» Task instructions
Reproduce each line of the entries that carries "TORCommunity".

» Provided material
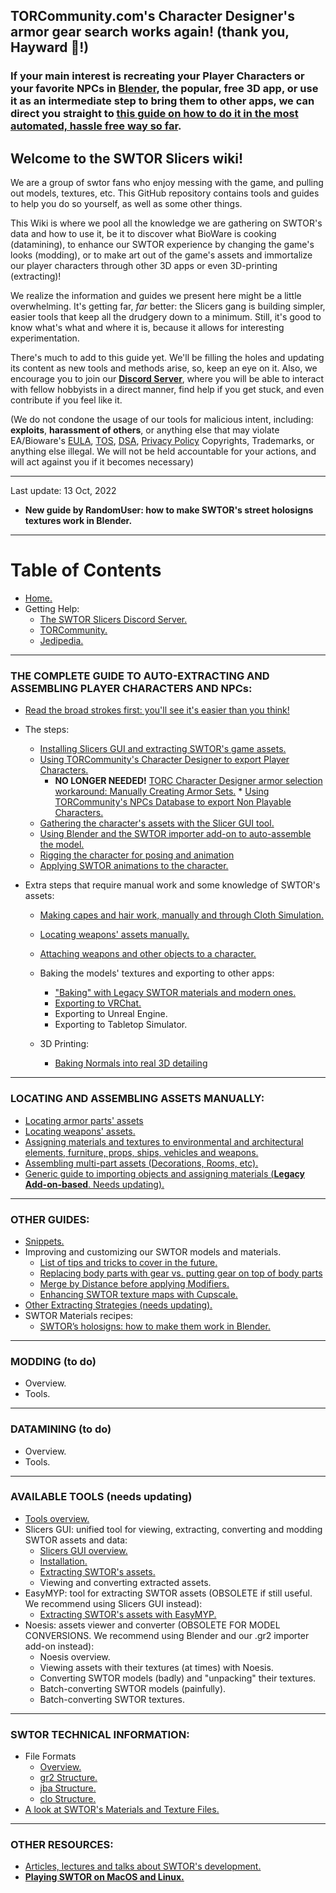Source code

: ## TORCommunity.com's Character Designer's armor gear search works again! (thank you, Hayward 🙂!)

### If your main interest is recreating your Player Characters or your favorite NPCs in [Blender](https://blender.org/), the popular, free 3D app, or use it as an intermediate step to bring them to other apps, we can direct you straight to [this guide on how to do it in the most automated, hassle free way so far](https://github.com/SWTOR-Slicers/WikiPedia/wiki/locating-swtor-characters-assets-automatically).

## Welcome to the SWTOR Slicers wiki!

We are a group of swtor fans who enjoy messing with the game, and pulling out models, textures, etc. This GitHub repository contains tools and guides to help you do so yourself, as well as some other things.

This Wiki is where we pool all the knowledge we are gathering on SWTOR's data and how to use it, be it to discover what BioWare is cooking (datamining), to enhance our SWTOR experience by changing the game's looks (modding), or to make art out of the game's assets and immortalize our player characters through other 3D apps or even 3D-printing (extracting)!

We realize the information and guides we present here might be a little overwhelming. It's getting far, _far_ better: the Slicers gang is building simpler, easier tools that keep all the drudgery down to a minimum. Still, it's good to know what's what and where it is, because it allows for interesting experimentation.

There's much to add to this guide yet. We'll be filling the holes and updating its content as new tools and methods arise, so, keep an eye on it. Also, we encourage you to join our [**Discord Server**](https://discord.gg/XfHFjSN), where you will be able to interact with fellow hobbyists in a direct manner, find help if you get stuck, and even contribute if you feel like it.

(We do not condone the usage of our tools for malicious intent, including: **exploits**, **harassment of others**, or anything else that may violate EA/Bioware's [EULA](https://www.swtor.com/legalnotices/euala), [TOS](http://www.swtor.com/legalnotices/termsofservice), [DSA](https://www.swtor.com/legalnotices/digitalservicesagreement), [Privacy Policy](https://www.swtor.com/legalnotices/privacypolicy) Copyrights, Trademarks, or anything else illegal. We will not be held accountable for your actions, and will act against you if it becomes necessary)


***

Last update: 13 Oct, 2022
*  **New guide by RandomUser: how to make SWTOR's street holosigns textures work in Blender.**

***

# Table of Contents
* [Home.](https://github.com/SWTOR-Slicers/WikiPedia/wiki)
* Getting Help:
  * [The SWTOR Slicers Discord Server.](https://discord.gg/XfHFjSN)
  * [TORCommunity.](https://github.com/SWTOR-Slicers/WikiPedia/wiki/TORCommunity)
  * [Jedipedia.](https://github.com/SWTOR-Slicers/WikiPedia/wiki/JediPedia)

***

### THE COMPLETE GUIDE TO AUTO-EXTRACTING AND ASSEMBLING PLAYER CHARACTERS AND NPCs:
  * [Read the broad strokes first: you'll see it's easier than you think!](https://github.com/SWTOR-Slicers/WikiPedia/wiki/locating-swtor-characters-assets-automatically)
  * The steps:
    * [Installing Slicers GUI and extracting SWTOR's game assets.](https://github.com/SWTOR-Slicers/WikiPedia/wiki/Installing-Slicers-GUI-and-extracting-SWTOR's-game-assets)
    * [Using TORCommunity's Character Designer to export Player Characters.](https://github.com/SWTOR-Slicers/WikiPedia/wiki/Using-TORCommunity's-Character-Designer)
      * **NO LONGER NEEDED!** [TORC Character Designer armor selection workaround: Manually Creating Armor Sets.](https://github.com/SWTOR-Slicers/WikiPedia/wiki/TORC-Character-Designer:-Manually-Creating-Armor-Sets)    * [Using TORCommunity's NPCs Database to export Non Playable Characters.](https://github.com/SWTOR-Slicers/WikiPedia/wiki/Using-TORCommunity's-NPCs-Database)
    * [Gathering the character's assets with the Slicer GUI tool.](https://github.com/SWTOR-Slicers/WikiPedia/wiki/Gathering-the-character's-assets-with-the-Slicer-GUI-tool)
    * [Using Blender and the SWTOR importer add-on to auto-assemble the model.](https://github.com/SWTOR-Slicers/WikiPedia/wiki/Using-Blender-and-the-SWTOR-importer-add-on-to-auto-assemble-the-model)
    * [Rigging the character for posing and animation](https://github.com/SWTOR-Slicers/WikiPedia/wiki/Binding-a-character-to-a-posing-skeleton)
    * [Applying SWTOR animations to the character.](https://github.com/SWTOR-Slicers/WikiPedia/wiki/Applying-SWTOR-animations-to-a-skeleton)  

* Extra steps that require manual work and some knowledge of SWTOR's assets:
    * [Making capes and hair work, manually and through Cloth Simulation.](https://github.com/SWTOR-Slicers/WikiPedia/wiki/Making-capes-and-hair-work,-manually-and-through-Cloth-Simulation)
    * [Locating weapons' assets manually.](https://github.com/SWTOR-Slicers/WikiPedia/wiki/Locating-weapons'-assets)
    * [Attaching weapons and other objects to a character.](https://github.com/SWTOR-Slicers/WikiPedia/wiki/Attaching-weapons-and-other-objects-to-a-character)

  * Baking the models' textures and exporting to other apps:
    * ["Baking" with Legacy SWTOR materials and modern ones.](https://github.com/SWTOR-Slicers/WikiPedia/wiki/Baking-the-models-to-export-them-to-other-apps)
    * [Exporting to VRChat.](https://github.com/SWTOR-Slicers/WikiPedia/wiki/Exporting-SWTOR-models-to-VRChat)
    * Exporting to Unreal Engine.
    * Exporting to Tabletop Simulator.
  * 3D Printing:
    * [Baking Normals into real 3D detailing](https://github.com/SWTOR-Slicers/WikiPedia/wiki/Baking-Normals)

***

### LOCATING AND ASSEMBLING ASSETS MANUALLY:

* [Locating armor parts' assets](https://github.com/SWTOR-Slicers/WikiPedia/wiki/Locating-Armor-Parts'-Assets)
* [Locating weapons' assets.](https://github.com/SWTOR-Slicers/WikiPedia/wiki/Locating-weapons'-assets)
* [Assigning materials and textures to environmental and architectural elements, furniture, props, ships, vehicles and weapons.](https://github.com/SWTOR-Slicers/WikiPedia/wiki/Assigning-materials-and-textures-to-environmental-and-architectural-elements,-furniture,-props,-ships,-vehicles-and-weapons)
* [Assembling multi-part assets (Decorations, Rooms, etc).](https://github.com/SWTOR-Slicers/WikiPedia/wiki/Assembling-Multi-Part-Assets-(Decorations,-Rooms,-etc))
* [Generic guide to importing objects and assigning materials (**Legacy Add-on-based**. Needs updating).](https://github.com/SWTOR-Slicers/WikiPedia/wiki/Importing-Objects-and-Assigning-Materials-in-Blender)

***

### OTHER GUIDES:

  * [Snippets.](https://github.com/SWTOR-Slicers/WikiPedia/wiki/Snippets)
  * Improving and customizing our SWTOR models and materials.
    * [List of tips and tricks to cover in the future.](https://github.com/SWTOR-Slicers/WikiPedia/wiki/Blender-and-SWTOR-Tips-and-Tricks)
    * [Replacing body parts with gear vs. putting gear on top of body parts](https://github.com/SWTOR-Slicers/WikiPedia/wiki/Replacing-body-parts-with-gear-vs.-putting-gear-on-top-of-body-parts)
    * [Merge by Distance before applying Modifiers.](https://github.com/SWTOR-Slicers/WikiPedia/wiki/Merge-by-Distance-before-applying-Modifiers)
    * [Enhancing SWTOR texture maps with Cupscale.](https://github.com/SWTOR-Slicers/WikiPedia/wiki/Enhancing-SWTOR-texture-maps-with-Cupscale)
  * [Other Extracting Strategies (needs updating).](https://github.com/SWTOR-Slicers/WikiPedia/wiki/Extracting-strategies)
  * SWTOR Materials recipes:
    * [SWTOR’s holosigns: how to make them work in Blender.](https://github.com/SWTOR-Slicers/WikiPedia/wiki/SWTOR's-holographic-signs:-how-to-make-them-work)
***

### MODDING (to do)
* Overview.
* Tools.

***

### DATAMINING (to do)
* Overview.
* Tools.

***

### AVAILABLE TOOLS (needs updating)

* [Tools overview.](https://github.com/SWTOR-Slicers/WikiPedia/wiki/Tools-overview)
* Slicers GUI: unified tool for viewing, extracting, converting and modding SWTOR assets and data:
  * [Slicers GUI overview.](https://github.com/SWTOR-Slicers/WikiPedia/wiki/Slicers-GUI-overview)
  * [Installation.](https://github.com/SWTOR-Slicers/WikiPedia/wiki/Slicers-GUI-Installation)
  * [Extracting SWTOR's assets.](https://github.com/SWTOR-Slicers/WikiPedia/wiki/Extracting-SWTOR's-assets-with-the-Slicers-GUI)
  * Viewing and converting extracted assets.
* EasyMYP: tool for extracting SWTOR assets (OBSOLETE if still useful. We recommend using Slicers GUI instead):
  * [Extracting SWTOR's assets with EasyMYP.](https://github.com/SWTOR-Slicers/WikiPedia/wiki/Extracting-SWTOR's-assets-with-EasyMYP)
* Noesis: assets viewer and converter (OBSOLETE FOR MODEL CONVERSIONS. We recommend using Blender and our .gr2 importer add-on instead):
  * Noesis overview.
  * Viewing assets with their textures (at times) with Noesis.
  * Converting SWTOR models (badly) and "unpacking" their textures.
  * Batch-converting SWTOR models (painfully).
  * Batch-converting SWTOR textures. 

***

### SWTOR TECHNICAL INFORMATION:
* File Formats
  * [Overview.](https://github.com/SWTOR-Slicers/WikiPedia/wiki/File-Formats)
  * [gr2 Structure.](https://github.com/SWTOR-Slicers/WikiPedia/wiki/GR2-File-Structure)
  * [jba Structure.](https://github.com/SWTOR-Slicers/WikiPedia/wiki/JBA-File-Structure)
  * [clo Structure.](https://github.com/SWTOR-Slicers/WikiPedia/wiki/CLO-File-Structure)
* [A look at SWTOR's Materials and Texture Files.](https://github.com/SWTOR-Slicers/WikiPedia/wiki/swtor-materials-and-texture-files)

***

### OTHER RESOURCES:
* [Articles, lectures and talks about SWTOR's development.](https://github.com/SWTOR-Slicers/WikiPedia/wiki/Articles,-lectures-and-talks)
* [**Playing SWTOR on MacOS and Linux.**](https://github.com/SWTOR-Slicers/WikiPedia/wiki/playing-swtor-on-other-operating-systems)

» Problem solution
: ## TORCommunity.com's Character Designer's armor gear search works again! (thank you, Hayward 🙂!)
  * [TORCommunity.](https://github.com/SWTOR-Slicers/WikiPedia/wiki/TORCommunity)
    * [Using TORCommunity's Character Designer to export Player Characters.](https://github.com/SWTOR-Slicers/WikiPedia/wiki/Using-TORCommunity's-Character-Designer)
      * **NO LONGER NEEDED!** [TORC Character Designer armor selection workaround: Manually Creating Armor Sets.](https://github.com/SWTOR-Slicers/WikiPedia/wiki/TORC-Character-Designer:-Manually-Creating-Armor-Sets)    * [Using TORCommunity's NPCs Database to export Non Playable Characters.](https://github.com/SWTOR-Slicers/WikiPedia/wiki/Using-TORCommunity's-NPCs-Database)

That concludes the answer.